Radiation budget applications

Input files: conf_hr0213 and conf_hr1100.

These are flux and heating rate calculation examples for two wavelengths, 2130 nm and 11000 nm. Spatial distribution of cloud water density for stratocumulus cloud scene was taken from a large eddy simulation. Rayleigh scattering and typical aerosol vertical profile are assumed. Surface reflection is represented by Lambertian model. Simulations are performed for two solar zenith angles (SZAs). Fluxes at top and bottom of the atmosphere and 3-D heating rates are computed.

For these cases, important variables in the namelists are listed as follows:

Wld_mtarget = 1 ! target mode (1=flux&HR, 2=radiance, 3=volume rendering)

Src_nsrc = 2 ! two SZAs

Flx_mflx = 1 ! fluxes at TOA and BOA

Flx_mhrt = 1 ! 3D heating rates

Sfc_mtype = 1 ! Lambertian

Src_the = 180.0, 120.0 ! zenith angles of the source transport directions

Results are shown below.

Remote sensing applications

Input files: conf_rs0067 and conf_rs0213.

These are radiance calculation examples for two wavelengths, 670 nm and 2130 nm. The atmosphere is synthesized as the radiation budget examples. Surface reflection is represented by RPV BRDF model. Simulations are performed for two solar zenith angles (SZAs) at the near-infrared wavelength.
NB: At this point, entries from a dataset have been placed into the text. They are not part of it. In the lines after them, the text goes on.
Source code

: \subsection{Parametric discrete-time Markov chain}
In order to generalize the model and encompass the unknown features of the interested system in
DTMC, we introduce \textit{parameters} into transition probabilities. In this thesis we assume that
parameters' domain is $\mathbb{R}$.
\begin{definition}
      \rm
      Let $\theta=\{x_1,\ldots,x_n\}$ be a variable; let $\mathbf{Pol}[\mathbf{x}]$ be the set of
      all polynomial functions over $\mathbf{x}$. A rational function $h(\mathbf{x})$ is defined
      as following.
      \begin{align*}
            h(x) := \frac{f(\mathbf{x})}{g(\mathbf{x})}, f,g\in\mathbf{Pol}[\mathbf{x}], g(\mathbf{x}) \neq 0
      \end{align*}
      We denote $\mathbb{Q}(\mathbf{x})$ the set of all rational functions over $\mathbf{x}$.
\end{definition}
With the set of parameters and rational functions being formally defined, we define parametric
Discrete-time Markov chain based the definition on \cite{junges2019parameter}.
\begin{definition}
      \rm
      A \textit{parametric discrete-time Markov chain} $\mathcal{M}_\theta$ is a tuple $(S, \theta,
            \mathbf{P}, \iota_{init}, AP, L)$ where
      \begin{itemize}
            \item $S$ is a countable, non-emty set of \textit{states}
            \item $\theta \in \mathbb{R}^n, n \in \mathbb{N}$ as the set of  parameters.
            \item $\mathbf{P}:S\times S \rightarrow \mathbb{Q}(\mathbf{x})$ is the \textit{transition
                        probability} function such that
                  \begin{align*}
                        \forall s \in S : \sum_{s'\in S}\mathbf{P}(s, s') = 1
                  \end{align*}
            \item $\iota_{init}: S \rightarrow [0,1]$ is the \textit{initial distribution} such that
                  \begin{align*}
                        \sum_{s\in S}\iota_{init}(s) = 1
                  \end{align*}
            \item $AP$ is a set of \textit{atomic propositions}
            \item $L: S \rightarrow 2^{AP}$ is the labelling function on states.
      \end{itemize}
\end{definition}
Normalized nadir radiances and layer air mass factors are computed.

For these cases, important variables in the namelists are listed as follows:

Wld_mtarget = 2 ! target mode (1=flux&HR, 2=radiance, 3=volume rendering)

Src_nsrc = 2 ! two SZAs

Rad_mrkind = 2 ! 2nd kind of radiance

Rad_mplen = 1 ! LAMFs are calculated

Rad_nrad = 1 ! one radiance direction

Sfc_mtype = 3 ! RPV BRDF

Src_the = 180.0, 120.0 ! zenith angles of the source transport directions

Rad_the = 180.0 ! nadir looking

Rad_zloc = 1.0e+5 ! from space

Results are shown below.

Visualization applications

Input files: conf_ci0045,conf_ci0055, conf_ci0067

These are visualization examples for theree wavelengths, 450 nm, 550 nm, and 670 nm. The atmosphere is synthesized as the radiation budget examples. Surface reflection is represented by DSM BRDF model. Simulations are performed for one solar zenith angle (SZA). Normalized quasi-radiances are computed by the rendering method 4, the highest-quality method. Two images are generated. One view point is near the surface, and another is at slightly above the cloud bottom altitude. Wide field-of view camera is assumed.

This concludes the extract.